Es wurde zudem entschieden, keine bereichsübergreifenden OKR festzulegen, sondern die OKR direkt in den Teams erarbeiten zu lassen.

So gab es beispielsweise im "Team Personalmarketing" Ziele wie die folgenden:

  • Objective: Wir stärken unser Employer Branding wesentlich.
  • Key Result 1: In mindestens zehn Artikeln in sozialen Medien und Blogs berichten wir über unsere positive Arbeitskultur und erreichen damit ein Rating von 80 Prozent beim Leser.
  • Key Result 2: Unsere Fluktuation sinkt um zehn Prozent.
  • Key Result 3: Unsere Kununu-Bewertung steigt um 15 Prozent.

Dieses OKR zahlt zum Beispiel direkt auf das Moal "Wir sind ein attraktiver Arbeitgeber [...]" ein.

Anschließend setzte sich das Team zusammen und leitete daraus Aktivitäten und Initiativen ab, mit denen diese Ziele erreicht werden sollten. Wöchentlich gab es nun ein Weekly, in welchem in 15 Minuten im Team diskutiert wurde, was zu tun ist, um die Ziele am Ende zu erreichen. Am Ende des dreimonatigen Zyklus fand ein OKR Review auf Teamebene statt, in dem alle OKR ausführlich besprochen und daraus abgeleitet wurde, was im Prozess verbessert werden kann. In der abschließenden OKR Retrospektive arbeiteten die Teams dann an der Verbesserung der Zusammenarbeit.

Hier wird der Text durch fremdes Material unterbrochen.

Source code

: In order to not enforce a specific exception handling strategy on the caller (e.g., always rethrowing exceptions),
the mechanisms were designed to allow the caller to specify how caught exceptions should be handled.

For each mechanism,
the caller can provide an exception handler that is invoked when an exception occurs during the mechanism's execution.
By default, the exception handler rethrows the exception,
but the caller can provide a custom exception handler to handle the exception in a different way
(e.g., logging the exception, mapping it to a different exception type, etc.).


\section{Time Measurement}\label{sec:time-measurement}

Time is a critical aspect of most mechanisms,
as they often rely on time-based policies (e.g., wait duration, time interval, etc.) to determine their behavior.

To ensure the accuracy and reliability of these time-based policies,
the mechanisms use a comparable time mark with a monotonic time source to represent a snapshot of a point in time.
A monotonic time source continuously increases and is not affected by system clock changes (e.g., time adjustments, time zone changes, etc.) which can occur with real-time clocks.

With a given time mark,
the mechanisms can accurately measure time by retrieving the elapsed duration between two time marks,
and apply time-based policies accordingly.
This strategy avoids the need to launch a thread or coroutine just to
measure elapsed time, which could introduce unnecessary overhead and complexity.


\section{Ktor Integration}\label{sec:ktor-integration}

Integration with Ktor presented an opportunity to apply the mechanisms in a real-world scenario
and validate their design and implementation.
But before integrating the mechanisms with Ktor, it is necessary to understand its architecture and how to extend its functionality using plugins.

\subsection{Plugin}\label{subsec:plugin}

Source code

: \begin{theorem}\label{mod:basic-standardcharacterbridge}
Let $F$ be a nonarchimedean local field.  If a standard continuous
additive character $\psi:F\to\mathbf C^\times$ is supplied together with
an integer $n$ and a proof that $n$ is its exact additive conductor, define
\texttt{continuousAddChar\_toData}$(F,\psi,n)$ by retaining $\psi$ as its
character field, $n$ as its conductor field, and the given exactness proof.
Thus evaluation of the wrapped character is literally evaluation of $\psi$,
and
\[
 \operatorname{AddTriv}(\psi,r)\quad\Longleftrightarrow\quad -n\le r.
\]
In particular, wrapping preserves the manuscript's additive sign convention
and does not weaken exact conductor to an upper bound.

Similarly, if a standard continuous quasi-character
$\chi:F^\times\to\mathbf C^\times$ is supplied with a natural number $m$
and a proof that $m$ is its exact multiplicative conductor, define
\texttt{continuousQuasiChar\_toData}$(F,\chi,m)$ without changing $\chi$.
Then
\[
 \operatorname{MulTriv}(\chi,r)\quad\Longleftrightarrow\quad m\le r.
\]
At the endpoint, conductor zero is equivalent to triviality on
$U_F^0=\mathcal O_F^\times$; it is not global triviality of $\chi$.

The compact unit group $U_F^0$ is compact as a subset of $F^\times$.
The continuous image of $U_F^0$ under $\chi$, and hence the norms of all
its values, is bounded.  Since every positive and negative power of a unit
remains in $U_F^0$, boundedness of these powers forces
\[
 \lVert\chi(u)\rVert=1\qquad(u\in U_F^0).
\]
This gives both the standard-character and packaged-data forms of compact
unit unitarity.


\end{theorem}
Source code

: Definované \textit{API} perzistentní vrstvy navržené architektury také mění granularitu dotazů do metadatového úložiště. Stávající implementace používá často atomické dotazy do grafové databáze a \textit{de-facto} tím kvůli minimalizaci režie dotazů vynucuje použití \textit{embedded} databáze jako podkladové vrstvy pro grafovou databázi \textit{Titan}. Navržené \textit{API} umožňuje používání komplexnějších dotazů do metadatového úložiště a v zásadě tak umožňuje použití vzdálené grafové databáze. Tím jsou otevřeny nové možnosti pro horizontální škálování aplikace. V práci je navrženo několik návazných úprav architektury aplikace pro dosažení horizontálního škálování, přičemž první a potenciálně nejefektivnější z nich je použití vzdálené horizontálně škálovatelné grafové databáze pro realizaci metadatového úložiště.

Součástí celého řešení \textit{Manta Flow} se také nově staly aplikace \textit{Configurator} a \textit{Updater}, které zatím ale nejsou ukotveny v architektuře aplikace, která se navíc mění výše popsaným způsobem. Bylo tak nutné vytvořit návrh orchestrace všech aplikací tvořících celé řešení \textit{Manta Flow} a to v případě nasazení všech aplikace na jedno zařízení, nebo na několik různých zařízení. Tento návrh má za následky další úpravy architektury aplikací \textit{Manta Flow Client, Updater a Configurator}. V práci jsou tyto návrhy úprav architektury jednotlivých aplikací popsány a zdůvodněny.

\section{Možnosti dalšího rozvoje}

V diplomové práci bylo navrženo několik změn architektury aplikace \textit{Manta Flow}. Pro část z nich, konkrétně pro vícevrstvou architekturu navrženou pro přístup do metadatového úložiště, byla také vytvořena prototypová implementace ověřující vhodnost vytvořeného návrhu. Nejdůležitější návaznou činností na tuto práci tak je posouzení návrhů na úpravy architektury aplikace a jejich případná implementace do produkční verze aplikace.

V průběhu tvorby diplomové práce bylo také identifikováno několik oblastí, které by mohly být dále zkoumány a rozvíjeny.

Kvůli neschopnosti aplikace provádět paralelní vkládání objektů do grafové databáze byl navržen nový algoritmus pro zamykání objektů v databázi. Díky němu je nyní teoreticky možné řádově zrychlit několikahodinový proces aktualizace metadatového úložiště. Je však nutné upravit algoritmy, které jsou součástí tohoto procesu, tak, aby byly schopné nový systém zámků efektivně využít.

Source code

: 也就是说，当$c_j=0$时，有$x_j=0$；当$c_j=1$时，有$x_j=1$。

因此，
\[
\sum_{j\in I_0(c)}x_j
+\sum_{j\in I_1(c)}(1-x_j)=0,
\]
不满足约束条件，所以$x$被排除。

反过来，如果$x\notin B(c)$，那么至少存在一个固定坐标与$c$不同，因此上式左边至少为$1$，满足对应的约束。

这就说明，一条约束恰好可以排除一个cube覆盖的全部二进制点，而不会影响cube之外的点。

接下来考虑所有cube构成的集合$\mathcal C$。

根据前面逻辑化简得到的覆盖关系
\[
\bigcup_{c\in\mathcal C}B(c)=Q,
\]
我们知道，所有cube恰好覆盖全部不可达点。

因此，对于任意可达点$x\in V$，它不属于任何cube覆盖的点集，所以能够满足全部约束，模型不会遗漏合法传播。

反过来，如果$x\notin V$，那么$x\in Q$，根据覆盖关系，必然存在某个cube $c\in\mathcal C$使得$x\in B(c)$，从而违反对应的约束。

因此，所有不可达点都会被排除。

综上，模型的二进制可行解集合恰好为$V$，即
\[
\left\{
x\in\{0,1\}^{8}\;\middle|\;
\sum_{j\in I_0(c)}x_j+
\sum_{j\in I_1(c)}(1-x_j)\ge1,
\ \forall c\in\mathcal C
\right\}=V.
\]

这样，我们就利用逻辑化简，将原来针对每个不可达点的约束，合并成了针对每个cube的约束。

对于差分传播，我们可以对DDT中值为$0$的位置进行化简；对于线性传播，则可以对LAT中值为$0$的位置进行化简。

Dies wurde analog in allen Teams durchgeführt. Im Anschluss diskutierte der Führungskreis, ob man die Moals für den nächsten Zyklus gegebenenfalls anpassen sollte. Innerhalb kürzester Zeit entwickelte sich eine hohe intrinsische Energie, mittels derer nahezu alle eingangs erwähnten Herausforderungen gelöst werden konnten.